What is the easiest way to fill a InfluxDB /data directory to a minimum size (for testing)?

influxdb
#1

I am testing a patch to Influx that I wrote to fix the 2 or 3GB data limit on 32 bit systems (see Github issues below). I’m having trouble testing the fix because I am having difficulty actually getting the data directory to a sufficient size. I filled it to a size of around 300 MB to a single measurement and have copied those data to other measurements using select * into X from Y. I need to do this multiple times to begin to get a good DB size, and it is sloooooow. As in, “I need to run it overnight and it’s still not done” slow. I’m running on an embedded system, so I expect it to be slower than a big ol’ server, but it’s almost as slow as just streaming random data to the DB (which is how I got the 300M to begin with). Certainly copying data from one measurement to another should be much faster, right?

Another problem is that Influx appears to be compacting the TSM files almost as fast as I can populate them in some instances, even when I set the cold duration to something huge like 40000h. I see compaction running as soon as I start Influx no matter what I set it to, and in top I can see influxd chugging along working hard.

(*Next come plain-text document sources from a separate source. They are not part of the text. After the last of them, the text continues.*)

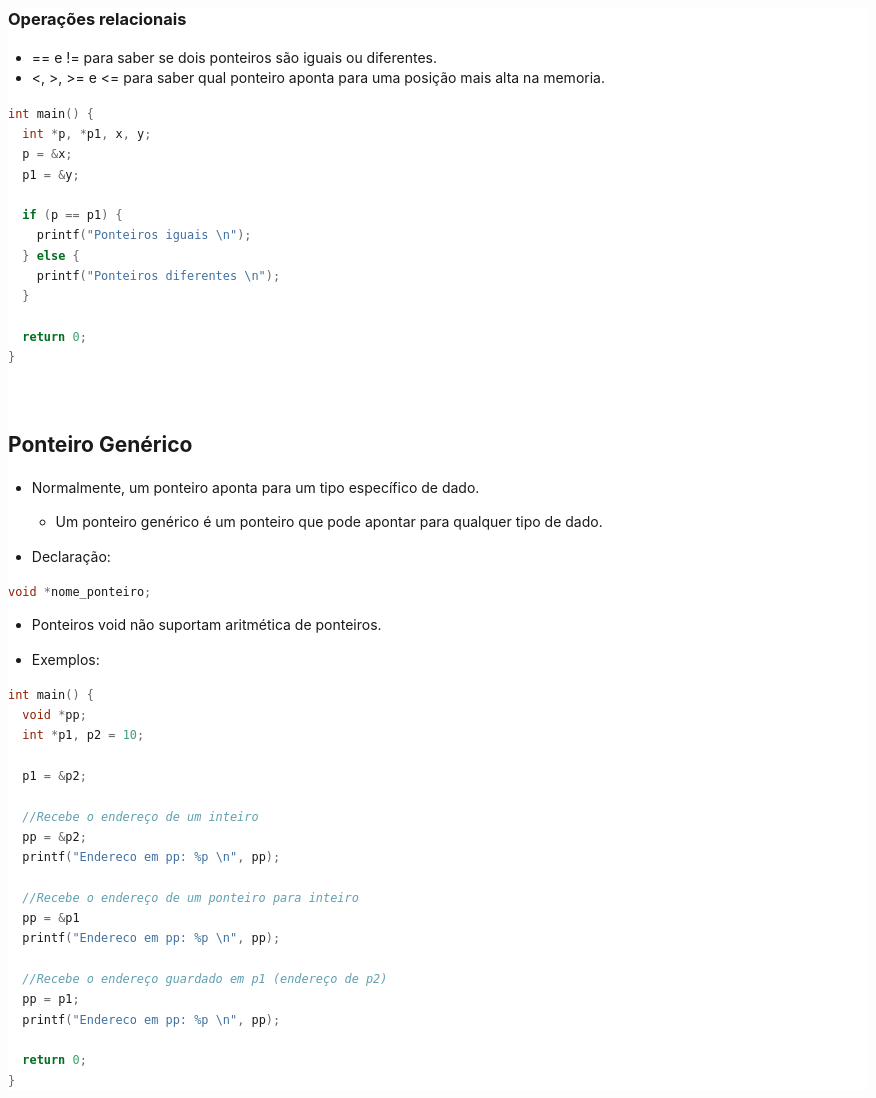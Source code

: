 ### Operações relacionais

- == e != para saber se dois ponteiros são iguais ou diferentes.
- <, >, >= e <= para saber qual ponteiro aponta para uma posição mais alta na memoria.

```c++
int main() {
  int *p, *p1, x, y;
  p = &x;
  p1 = &y;

  if (p == p1) {
    printf("Ponteiros iguais \n");
  } else {
    printf("Ponteiros diferentes \n");
  }

  return 0;
}
```

<br>

## Ponteiro Genérico

- Normalmente, um ponteiro aponta para um tipo específico de dado.

  - Um ponteiro genérico é um ponteiro que pode apontar para qualquer tipo de dado.

- Declaração:

```c++
void *nome_ponteiro;
```

- Ponteiros void não suportam aritmética de ponteiros.

- Exemplos:

```c++
int main() {
  void *pp;
  int *p1, p2 = 10;

  p1 = &p2;

  //Recebe o endereço de um inteiro
  pp = &p2;
  printf("Endereco em pp: %p \n", pp);

  //Recebe o endereço de um ponteiro para inteiro
  pp = &p1
  printf("Endereco em pp: %p \n", pp);

  //Recebe o endereço guardado em p1 (endereço de p2)
  pp = p1;
  printf("Endereco em pp: %p \n", pp);

  return 0;
}
```
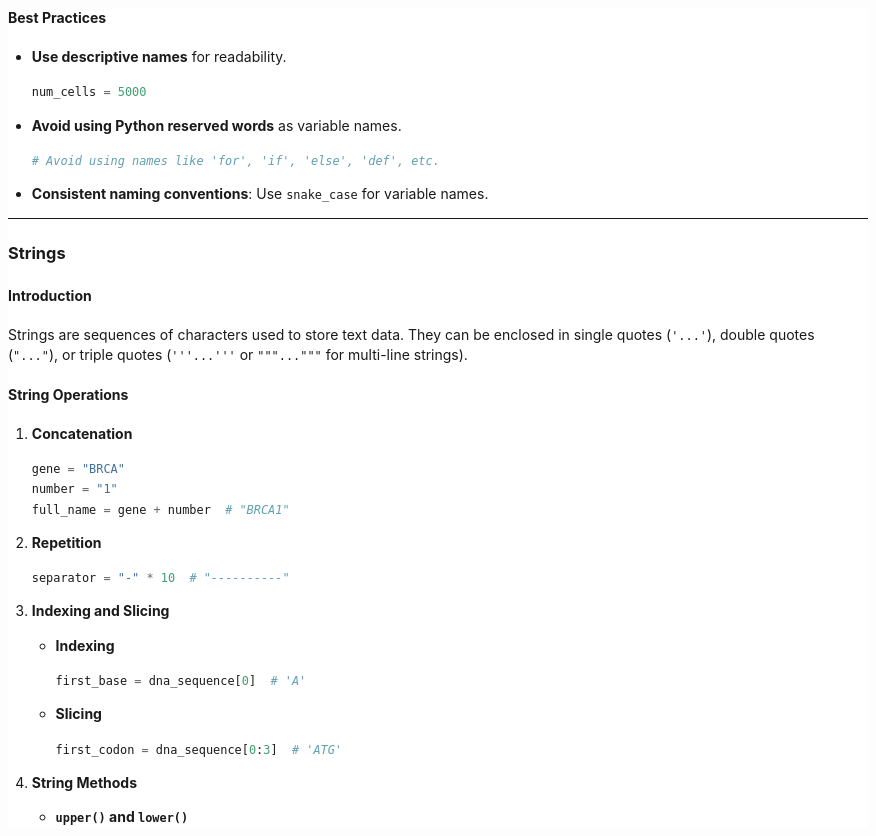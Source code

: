 #### **Best Practices**

- **Use descriptive names** for readability.

  ```python
  num_cells = 5000
  ```

- **Avoid using Python reserved words** as variable names.

  ```python
  # Avoid using names like 'for', 'if', 'else', 'def', etc.
  ```

- **Consistent naming conventions**: Use `snake_case` for variable names.

---

### **Strings**

#### **Introduction**

Strings are sequences of characters used to store text data. They can be enclosed in single quotes (`'...'`), double quotes (`"..."`), or triple quotes (`'''...'''` or `"""..."""` for multi-line strings).

#### **String Operations**

1. **Concatenation**

   ```python
   gene = "BRCA"
   number = "1"
   full_name = gene + number  # "BRCA1"
   ```

2. **Repetition**

   ```python
   separator = "-" * 10  # "----------"
   ```

3. **Indexing and Slicing**

   - **Indexing**

     ```python
     first_base = dna_sequence[0]  # 'A'
     ```

   - **Slicing**

     ```python
     first_codon = dna_sequence[0:3]  # 'ATG'
     ```

4. **String Methods**

   - **`upper()` and `lower()`**
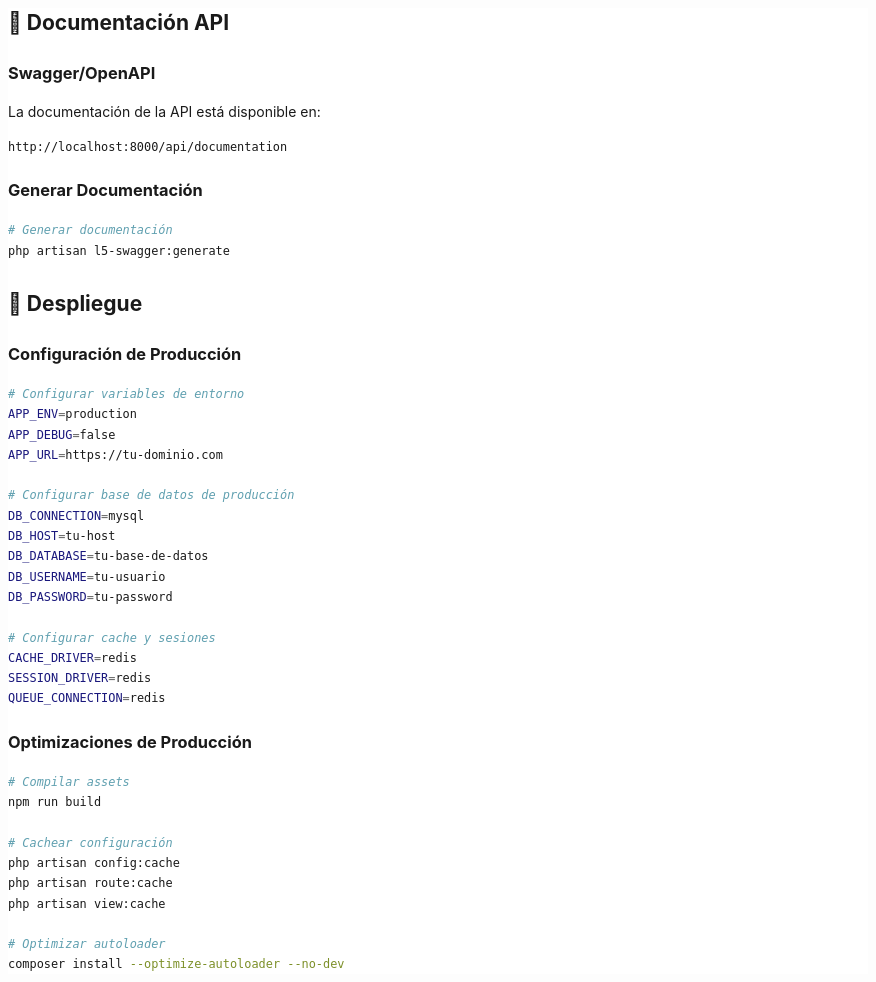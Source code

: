 ## 📖 Documentación API

### Swagger/OpenAPI
La documentación de la API está disponible en:
```
http://localhost:8000/api/documentation
```

### Generar Documentación
```bash
# Generar documentación
php artisan l5-swagger:generate
```

## 🚀 Despliegue

### Configuración de Producción
```bash
# Configurar variables de entorno
APP_ENV=production
APP_DEBUG=false
APP_URL=https://tu-dominio.com

# Configurar base de datos de producción
DB_CONNECTION=mysql
DB_HOST=tu-host
DB_DATABASE=tu-base-de-datos
DB_USERNAME=tu-usuario
DB_PASSWORD=tu-password

# Configurar cache y sesiones
CACHE_DRIVER=redis
SESSION_DRIVER=redis
QUEUE_CONNECTION=redis
```

### Optimizaciones de Producción
```bash
# Compilar assets
npm run build

# Cachear configuración
php artisan config:cache
php artisan route:cache
php artisan view:cache

# Optimizar autoloader
composer install --optimize-autoloader --no-dev
```
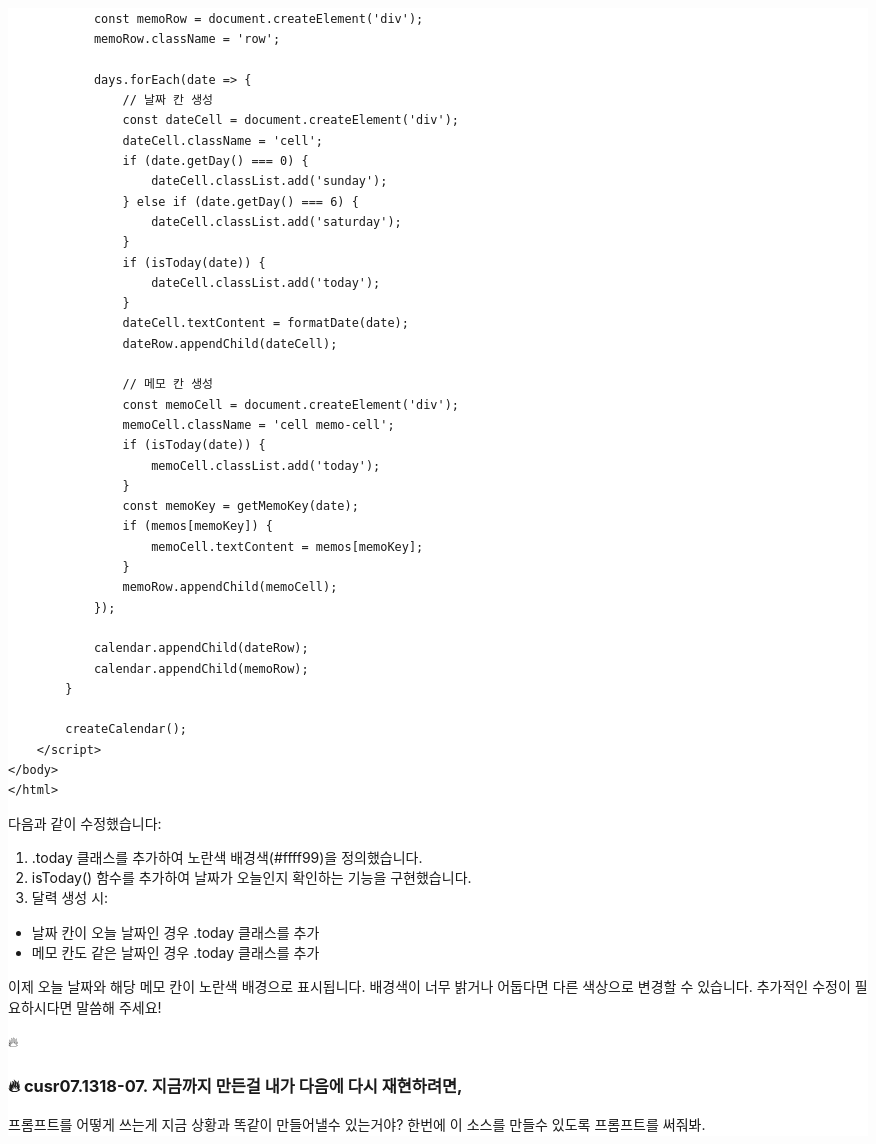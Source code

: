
 ```
            const memoRow = document.createElement('div');
            memoRow.className = 'row';

            days.forEach(date => {
                // 날짜 칸 생성
                const dateCell = document.createElement('div');
                dateCell.className = 'cell';
                if (date.getDay() === 0) {
                    dateCell.classList.add('sunday');
                } else if (date.getDay() === 6) {
                    dateCell.classList.add('saturday');
                }
                if (isToday(date)) {
                    dateCell.classList.add('today');
                }
                dateCell.textContent = formatDate(date);
                dateRow.appendChild(dateCell);

                // 메모 칸 생성
                const memoCell = document.createElement('div');
                memoCell.className = 'cell memo-cell';
                if (isToday(date)) {
                    memoCell.classList.add('today');
                }
                const memoKey = getMemoKey(date);
                if (memos[memoKey]) {
                    memoCell.textContent = memos[memoKey];
                }
                memoRow.appendChild(memoCell);
            });

            calendar.appendChild(dateRow);
            calendar.appendChild(memoRow);
        }

        createCalendar();
    </script>
</body>
</html>
```
다음과 같이 수정했습니다:
1. .today 클래스를 추가하여 노란색 배경색(#ffff99)을 정의했습니다.
1. isToday() 함수를 추가하여 날짜가 오늘인지 확인하는 기능을 구현했습니다.
3. 달력 생성 시:
- 날짜 칸이 오늘 날짜인 경우 .today 클래스를 추가
- 메모 칸도 같은 날짜인 경우 .today 클래스를 추가

이제 오늘 날짜와 해당 메모 칸이 노란색 배경으로 표시됩니다. 배경색이 너무 밝거나 어둡다면 다른 색상으로 변경할 수 있습니다. 추가적인 수정이 필요하시다면 말씀해 주세요!

🔥
### 🔥 cusr07.1318-07. 지금까지 만든걸 내가 다음에 다시 재현하려면,
프롬프트를 어떻게 쓰는게
지금 상황과 똑같이 만들어낼수 있는거야?
한번에 이 소스를 만들수 있도록 프롬프트를 써줘봐.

I’d like to disable compaction entirely, but I don’t seem to be tweaking the right dial.

So essentially I’m looking for guidance on how to fill up my database as efficiently as possible and keep it at a large size so I can test my fix before doing a PR. Any ideas anyone?


#2

Replying to my own question, there’s a utility called influx_stress that’s included with influx. I’m using it to put random data into the database, apparently in a more efficient way than I was before because the increase in MB/sec is much higher than either the randomized data stream or the select * into methods I was trying before. It appears to be a good fit for my test case.

Edit: heads up that influx_stress included with influxdb is different than influx-stress, also written and maintained by influxdata. The influx-stress tool has more features useful for my test case.

Edit2: Apparently the data in influx_stress as well as influx-stress are not random. They are simply the same values over and over. When compacted, they get squished to almost nothing due to run length encoding. This isn’t a solution after all.